On the first two points, I guess it could be argued it succeeds. The show looks gorgeous, the food delicious, the floral arrangements stunning. I am even considering adding edible flowers to my child’s meals, when my budget, intense work schedule and patience allows for it.
But “candid conversation”? In almost 264 minutes of programming, I don’t honestly think I witnessed a single, non-camera-affected exchange. Without seeing the hordes of producers and crew in the background, they could be felt in every word and action.
Which makes it boring.
Even more frustratingly, there are many moments where it almost happens.
While wrapping a gift during one little how-to, Meghan reveals: “I used to teach a giftwrapping class when I was an auditioning actress.”
That little nugget of truth, minor as it may seem, makes you want to press pause right there and ask her to talk more about that time in her life. Delve a little into her past, to understand more of the person she is today.
Instead, the show whooshes right on.
It’s ironic that after the cataclysmic fallout of Meghan’s arguably too-candid previous Netflix series, Harry & Meghan in 2022, that we’d find ourselves at the polar opposite end of the scale – but after more than two years of build-up and rebrands, that’s precisely where she’s now landed.
Certainly, there would have been almost zero tolerance from many viewers of any similarly dramatic criticisms or personal revelations about her husband’s high-profile family, and she was right to steer clear.

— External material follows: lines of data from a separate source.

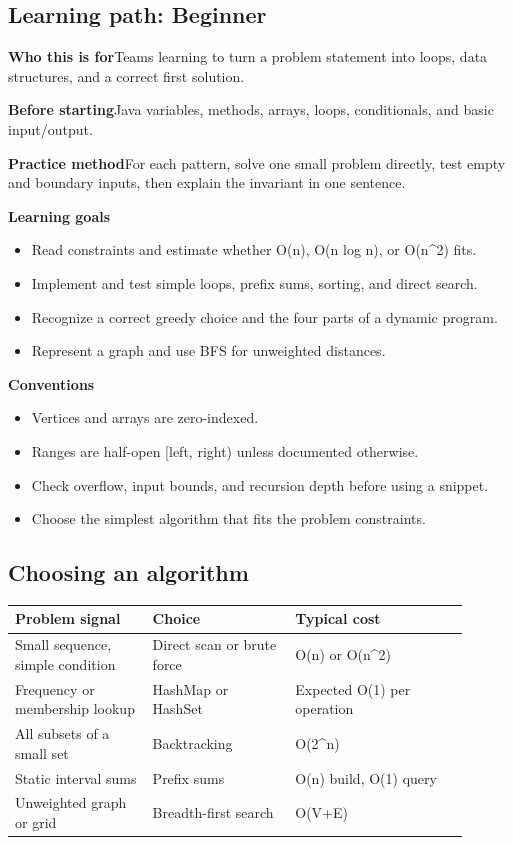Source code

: \documentclass[10pt,letterpaper]{article}
\newcommand{\entrylabel}[1]{\textcolor{accent}{\bfseries #1}}
\begin{document}
\subsection*{Learning path: Beginner}
\begin{guidebox}\entrylabel{Who this is for}\quad Teams learning to turn a problem statement into loops, data structures, and a correct first solution.\par
\entrylabel{Before starting}\quad Java variables, methods, arrays, loops, conditionals, and basic input/output.\par
\entrylabel{Practice method}\quad For each pattern, solve one small problem directly, test empty and boundary inputs, then explain the invariant in one sentence.\end{guidebox}
\textbf{Learning goals}\begin{itemize}
\item Read constraints and estimate whether O(n), O(n log n), or O(n\textasciicircum{}2) fits.
\item Implement and test simple loops, prefix sums, sorting, and direct search.
\item Recognize a correct greedy choice and the four parts of a dynamic program.
\item Represent a graph and use BFS for unweighted distances.
\end{itemize}
\begin{guidebox}\textbf{Conventions}\begin{itemize}
\item Vertices and arrays are zero-indexed.
\item Ranges are half-open [left, right) unless documented otherwise.
\item Check overflow, input bounds, and recursion depth before using a snippet.
\item Choose the simplest algorithm that fits the problem constraints.
\end{itemize}\end{guidebox}
\subsection*{Choosing an algorithm}
\small\begin{longtable}{>{\raggedright\arraybackslash}p{0.27\linewidth}>{\raggedright\arraybackslash}p{0.29\linewidth}>{\raggedright\arraybackslash}p{0.34\linewidth}}\toprule
\textbf{Problem signal} & \textbf{Choice} & \textbf{Typical cost}\\\midrule\endhead
Small sequence, simple condition & Direct scan or brute force & O(n) or O(n\textasciicircum{}2)\\
Frequency or membership lookup & HashMap or HashSet & Expected O(1) per operation\\
All subsets of a small set & Backtracking & O(2\textasciicircum{}n)\\
Static interval sums & Prefix sums & O(n) build, O(1) query\\
Unweighted graph or grid & Breadth-first search & O(V+E)\\
\bottomrule\end{longtable}\normalsize
\end{document}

But the ingredient that was really missing in With Love, Meghan was just a sprinkle of candour.
The fact that she didn’t film the show in her actual mansion was absolutely piled upon by critics in the lead-up to the series, but I don’t think that’s actually an issue. Fair play to Meghan, she addressed it herself recently, explaining that their home is a “safe haven” for both she and Harry and their young kids.
But you can’t possibly hope to connect with people, and unveil the “real Meg” (finally) in a staged house with a muted personality.